In general, it seems the attitude is to just go with the flow, rather than to be upset at someone for doing their thing on the road. At first glance, it can feel selfish. Like, how can you stop here and make everyone else wait? But when I’m sitting and waiting for whomever doing whatever, I notice that no one else seems bothered by this in the slightest. So if the collective driving consciousness is not bothered by any individual’s immediate needs, maybe I shouldn’t be either? I dunno guys; I may never get to an enlightened state on this topic.
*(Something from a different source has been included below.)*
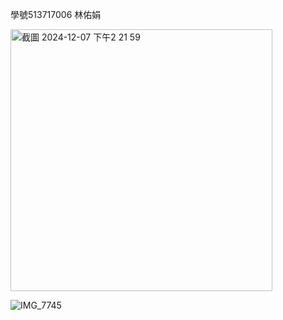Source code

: 學號513717006 林佑娟

<img width="419" alt="截圖 2024-12-07 下午2 21 59" src="https://github.com/user-attachments/assets/58fabea5-a814-47eb-875e-cd9db1bdce6d">

![IMG_7745](https://github.com/user-attachments/assets/f1d592fe-fecf-4291-8c28-e17d202a80ba)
For now, we’ve been taking some backroads that are 1)incredibly beautiful 2)a bit longer than the shortest route but 3)consistent in travel time because there’s no traffic. Worth it, in my book!

Another slower of traffic is intersections, or even taking a lightless left turn on a busy street. It seems whoever has been waiting the longest takes their turn, even if it causes a traffic jam or slows people downstream. Often this is accompanied by a flash of the lights, which I think is a thing in the States, but one that I’m still learning how to slooooow down enough to use. I just mastered the use of my hazards, ok? The brights flash is actually a way deeper commitment to a ‘we’ll get there when we get there’ philosophy because it requires noticing the person who needs help getting across the road. In general these small acts of driving generosity really make me feel good, or maybe it’s more accurate to say I feel like a jerk when I miss them. So I’m probably going to keep making progress on this one, because Catholic guilt is real.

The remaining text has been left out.